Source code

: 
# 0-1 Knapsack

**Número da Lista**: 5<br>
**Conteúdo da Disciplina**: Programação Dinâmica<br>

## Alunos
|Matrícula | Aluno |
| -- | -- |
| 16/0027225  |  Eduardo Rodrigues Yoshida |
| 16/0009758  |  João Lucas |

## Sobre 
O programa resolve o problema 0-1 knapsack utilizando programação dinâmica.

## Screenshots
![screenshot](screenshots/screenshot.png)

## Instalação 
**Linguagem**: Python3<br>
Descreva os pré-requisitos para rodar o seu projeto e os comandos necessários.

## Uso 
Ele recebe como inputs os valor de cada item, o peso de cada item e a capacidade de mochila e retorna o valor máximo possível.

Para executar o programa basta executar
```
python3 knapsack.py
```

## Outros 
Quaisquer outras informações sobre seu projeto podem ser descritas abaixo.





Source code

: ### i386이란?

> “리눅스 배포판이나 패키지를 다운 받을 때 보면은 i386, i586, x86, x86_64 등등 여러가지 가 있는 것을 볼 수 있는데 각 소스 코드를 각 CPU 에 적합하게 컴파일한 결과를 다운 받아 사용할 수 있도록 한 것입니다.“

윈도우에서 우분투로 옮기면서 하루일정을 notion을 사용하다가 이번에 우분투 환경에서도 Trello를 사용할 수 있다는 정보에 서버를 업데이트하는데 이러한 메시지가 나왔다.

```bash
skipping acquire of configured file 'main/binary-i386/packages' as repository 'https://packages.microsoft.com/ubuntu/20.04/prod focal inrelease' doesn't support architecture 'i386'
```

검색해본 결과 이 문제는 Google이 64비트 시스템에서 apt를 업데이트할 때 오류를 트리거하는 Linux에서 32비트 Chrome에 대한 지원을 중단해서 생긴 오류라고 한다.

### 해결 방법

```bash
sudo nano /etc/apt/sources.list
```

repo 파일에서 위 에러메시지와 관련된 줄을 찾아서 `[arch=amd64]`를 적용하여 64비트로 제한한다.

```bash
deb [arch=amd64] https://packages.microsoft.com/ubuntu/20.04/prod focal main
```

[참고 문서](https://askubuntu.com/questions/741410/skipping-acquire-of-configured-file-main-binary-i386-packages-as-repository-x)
########################################
**REQUIRED WORK**
Everything starting at the line containing "## Screenshots" and ending at the line containing "Ele recebe como" in the records above should be repeated exactly, and only that.

**SOLUTION FOR THIS EXERCISE**
## Screenshots
![screenshot](screenshots/screenshot.png)

## Instalação 
**Linguagem**: Python3<br>
Descreva os pré-requisitos para rodar o seu projeto e os comandos necessários.

## Uso 
Ele recebe como inputs os valor de cada item, o peso de cada item e a capacidade de mochila e retorna o valor máximo possível.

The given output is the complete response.